Prosecutor Andrew Edis QC told the Old Bailey that the News of the World (NotW) heard a false rumour in May 2005 that Clarke was seeing his "attractive special adviser", Hannah Pawlby.
The newspaper tasked private investigator Glenn Mulcaire with hacking Pawlby's voicemails and "door-stepped" her, but Coulson also called and left her voicemails, the court heard.
"The prosecution suggests that Mr Coulson, who is now the editor of the NotW, he is not the man who stands outside people's houses hoping to catch them out, he is the man who likes to put the story to people to see what they will say," Mr Edis said.
He said the NotW used three ways to investigate stories: phone hacking, surveillance, and confrontation.
"The editor is personally involved in the third. Obviously he knows about the second, surveillance, he must do. What about the first? Does he know about phone hacking? He says he doesn't, we say `Oh yes, he did'."
Rumours about an affair involving Clarke were first picked up by the NotW's features desk when a source who was sexually interested in Ms Pawlby was told: "Don't bother wasting your time, she's with Charles."
A tape of voicemails taken from her phone on at least three occasions was seized from Mulcaire's home in August 2006.

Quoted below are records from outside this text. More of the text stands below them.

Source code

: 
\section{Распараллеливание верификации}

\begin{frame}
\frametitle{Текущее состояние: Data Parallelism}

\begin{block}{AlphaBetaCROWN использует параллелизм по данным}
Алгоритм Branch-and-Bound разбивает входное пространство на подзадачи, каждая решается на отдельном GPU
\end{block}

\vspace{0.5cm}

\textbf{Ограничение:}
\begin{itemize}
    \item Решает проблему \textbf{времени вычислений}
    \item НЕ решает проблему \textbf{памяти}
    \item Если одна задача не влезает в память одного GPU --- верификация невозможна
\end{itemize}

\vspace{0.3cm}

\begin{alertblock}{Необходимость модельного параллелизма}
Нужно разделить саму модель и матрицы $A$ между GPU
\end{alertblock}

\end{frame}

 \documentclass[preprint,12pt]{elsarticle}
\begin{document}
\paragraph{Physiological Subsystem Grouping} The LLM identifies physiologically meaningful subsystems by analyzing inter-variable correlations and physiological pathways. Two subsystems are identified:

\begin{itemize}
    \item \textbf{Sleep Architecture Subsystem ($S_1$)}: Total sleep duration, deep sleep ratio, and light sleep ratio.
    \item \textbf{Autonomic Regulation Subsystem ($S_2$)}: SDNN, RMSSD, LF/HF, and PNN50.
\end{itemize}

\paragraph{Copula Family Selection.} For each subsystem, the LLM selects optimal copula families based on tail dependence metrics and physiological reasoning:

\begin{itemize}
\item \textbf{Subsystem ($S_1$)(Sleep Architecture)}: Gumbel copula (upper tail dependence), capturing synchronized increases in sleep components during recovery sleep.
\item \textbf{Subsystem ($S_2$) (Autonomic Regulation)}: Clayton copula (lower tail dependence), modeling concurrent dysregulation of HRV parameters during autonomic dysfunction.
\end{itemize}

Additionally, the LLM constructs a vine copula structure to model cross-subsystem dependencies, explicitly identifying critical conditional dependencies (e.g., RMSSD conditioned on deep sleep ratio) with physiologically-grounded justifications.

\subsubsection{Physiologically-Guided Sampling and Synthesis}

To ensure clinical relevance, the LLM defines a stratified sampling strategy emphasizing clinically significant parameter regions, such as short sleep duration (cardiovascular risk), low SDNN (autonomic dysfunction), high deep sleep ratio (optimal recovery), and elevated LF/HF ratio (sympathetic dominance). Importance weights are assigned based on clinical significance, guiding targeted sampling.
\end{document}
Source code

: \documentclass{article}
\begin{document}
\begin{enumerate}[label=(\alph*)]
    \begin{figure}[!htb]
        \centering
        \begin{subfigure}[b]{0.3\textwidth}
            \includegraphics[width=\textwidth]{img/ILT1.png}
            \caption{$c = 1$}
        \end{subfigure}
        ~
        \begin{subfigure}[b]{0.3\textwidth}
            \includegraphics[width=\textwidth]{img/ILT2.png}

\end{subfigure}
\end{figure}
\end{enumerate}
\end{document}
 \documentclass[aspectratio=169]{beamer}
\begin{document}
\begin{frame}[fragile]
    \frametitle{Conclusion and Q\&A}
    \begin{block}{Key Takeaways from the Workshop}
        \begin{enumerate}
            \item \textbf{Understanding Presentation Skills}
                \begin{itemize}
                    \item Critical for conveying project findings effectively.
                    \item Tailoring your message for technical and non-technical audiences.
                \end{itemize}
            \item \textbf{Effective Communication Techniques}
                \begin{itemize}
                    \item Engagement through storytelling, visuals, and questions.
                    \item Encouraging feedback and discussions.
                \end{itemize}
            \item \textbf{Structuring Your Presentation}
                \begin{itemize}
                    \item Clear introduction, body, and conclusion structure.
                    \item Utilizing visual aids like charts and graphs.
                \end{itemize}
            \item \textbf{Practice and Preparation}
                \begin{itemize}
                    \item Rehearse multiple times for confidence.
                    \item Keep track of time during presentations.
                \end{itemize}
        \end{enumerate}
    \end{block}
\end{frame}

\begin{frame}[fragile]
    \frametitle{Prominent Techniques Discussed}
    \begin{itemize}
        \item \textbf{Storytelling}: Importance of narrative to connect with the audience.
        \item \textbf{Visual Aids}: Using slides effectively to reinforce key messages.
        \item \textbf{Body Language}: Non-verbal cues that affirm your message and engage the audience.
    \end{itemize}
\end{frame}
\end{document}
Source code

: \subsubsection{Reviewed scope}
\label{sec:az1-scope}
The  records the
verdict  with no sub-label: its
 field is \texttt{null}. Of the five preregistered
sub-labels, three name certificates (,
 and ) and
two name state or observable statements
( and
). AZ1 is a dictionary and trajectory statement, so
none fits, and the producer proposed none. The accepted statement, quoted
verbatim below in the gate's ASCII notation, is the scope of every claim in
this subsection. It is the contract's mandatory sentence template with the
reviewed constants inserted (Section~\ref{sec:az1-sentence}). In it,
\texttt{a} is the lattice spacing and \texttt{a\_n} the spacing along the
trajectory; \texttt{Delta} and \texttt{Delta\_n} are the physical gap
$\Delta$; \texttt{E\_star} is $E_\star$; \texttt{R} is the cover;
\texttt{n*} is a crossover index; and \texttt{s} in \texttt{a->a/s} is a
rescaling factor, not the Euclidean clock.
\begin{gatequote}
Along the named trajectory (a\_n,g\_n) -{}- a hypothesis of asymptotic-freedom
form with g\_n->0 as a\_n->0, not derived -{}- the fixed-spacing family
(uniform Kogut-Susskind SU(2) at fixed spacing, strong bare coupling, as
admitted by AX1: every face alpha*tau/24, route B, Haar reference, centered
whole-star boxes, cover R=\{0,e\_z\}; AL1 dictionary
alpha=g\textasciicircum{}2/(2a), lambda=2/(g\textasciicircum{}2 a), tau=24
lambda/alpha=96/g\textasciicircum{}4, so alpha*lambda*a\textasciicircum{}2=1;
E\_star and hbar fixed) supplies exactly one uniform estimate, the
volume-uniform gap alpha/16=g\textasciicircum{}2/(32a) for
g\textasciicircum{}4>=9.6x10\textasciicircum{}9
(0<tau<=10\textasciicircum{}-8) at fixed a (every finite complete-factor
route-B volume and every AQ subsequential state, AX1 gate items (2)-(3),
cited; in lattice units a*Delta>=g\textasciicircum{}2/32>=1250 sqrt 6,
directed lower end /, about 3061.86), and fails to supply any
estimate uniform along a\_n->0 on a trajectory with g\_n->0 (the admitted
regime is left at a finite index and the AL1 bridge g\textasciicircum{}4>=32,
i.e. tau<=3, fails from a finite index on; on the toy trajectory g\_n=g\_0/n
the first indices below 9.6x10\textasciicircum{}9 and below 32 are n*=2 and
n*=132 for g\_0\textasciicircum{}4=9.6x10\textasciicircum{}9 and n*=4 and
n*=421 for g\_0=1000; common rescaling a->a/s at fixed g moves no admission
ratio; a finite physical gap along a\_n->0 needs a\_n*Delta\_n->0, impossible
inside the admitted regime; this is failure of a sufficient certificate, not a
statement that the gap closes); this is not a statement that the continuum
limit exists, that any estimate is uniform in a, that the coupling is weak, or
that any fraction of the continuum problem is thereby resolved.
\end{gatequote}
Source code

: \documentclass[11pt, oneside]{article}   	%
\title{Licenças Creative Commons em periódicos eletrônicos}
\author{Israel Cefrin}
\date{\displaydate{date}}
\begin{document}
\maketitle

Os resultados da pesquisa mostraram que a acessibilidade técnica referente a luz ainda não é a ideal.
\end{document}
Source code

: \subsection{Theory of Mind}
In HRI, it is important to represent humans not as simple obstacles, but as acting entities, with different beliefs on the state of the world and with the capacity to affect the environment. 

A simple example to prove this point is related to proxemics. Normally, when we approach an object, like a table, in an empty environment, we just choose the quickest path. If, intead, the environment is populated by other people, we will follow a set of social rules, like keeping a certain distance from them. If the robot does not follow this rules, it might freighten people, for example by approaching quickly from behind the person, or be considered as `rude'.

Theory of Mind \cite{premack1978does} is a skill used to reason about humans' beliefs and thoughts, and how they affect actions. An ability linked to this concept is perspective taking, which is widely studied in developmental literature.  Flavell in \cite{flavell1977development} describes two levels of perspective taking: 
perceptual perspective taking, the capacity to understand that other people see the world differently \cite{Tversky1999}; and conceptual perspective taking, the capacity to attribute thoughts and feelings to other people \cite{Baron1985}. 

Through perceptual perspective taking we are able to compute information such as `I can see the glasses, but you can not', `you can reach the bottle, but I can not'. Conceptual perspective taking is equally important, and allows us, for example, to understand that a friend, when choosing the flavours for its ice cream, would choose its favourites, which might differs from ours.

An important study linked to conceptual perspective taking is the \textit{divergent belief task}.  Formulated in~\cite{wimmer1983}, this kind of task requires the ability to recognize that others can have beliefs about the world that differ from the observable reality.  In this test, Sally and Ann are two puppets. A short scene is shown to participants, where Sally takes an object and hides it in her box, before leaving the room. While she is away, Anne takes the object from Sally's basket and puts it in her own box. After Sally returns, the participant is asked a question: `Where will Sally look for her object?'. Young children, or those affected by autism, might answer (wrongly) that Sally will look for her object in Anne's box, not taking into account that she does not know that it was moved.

Investigators also found entries on the private investigator's computer which had Ms Pawlby and her sister as "Projects".
During the period she was being investigated, Ms Pawlby's grandparents received anonymous calls asking for information about her, Mr Edis said.
Meanwhile, former chief reporter Neville Thurlbeck and former reporter James Weatherup oversaw surveillance of Ms Pawlby's movements.
Leaving her a voicemail on June 18 2005, Coulson told her: "I've got a story that we're planning to run tomorrow that I really would like to speak to Charles about."
Mr Edis said Coulson's involvement in the story followed the same pattern as with other important men, such as former home secretary David Blunkett.
The jury heard on Thursday that Coulson confronted Mr Blunkett over an affair with a married woman while he was himself seeing co-defendant Rebekah Brooks, who was married at the time.
Coulson and Brooks deny conspiring with others to hack phones between October 3 2000 and August 9 2006.Mulcaire, Thurlbeck and Weatherup have admitted phone hacking.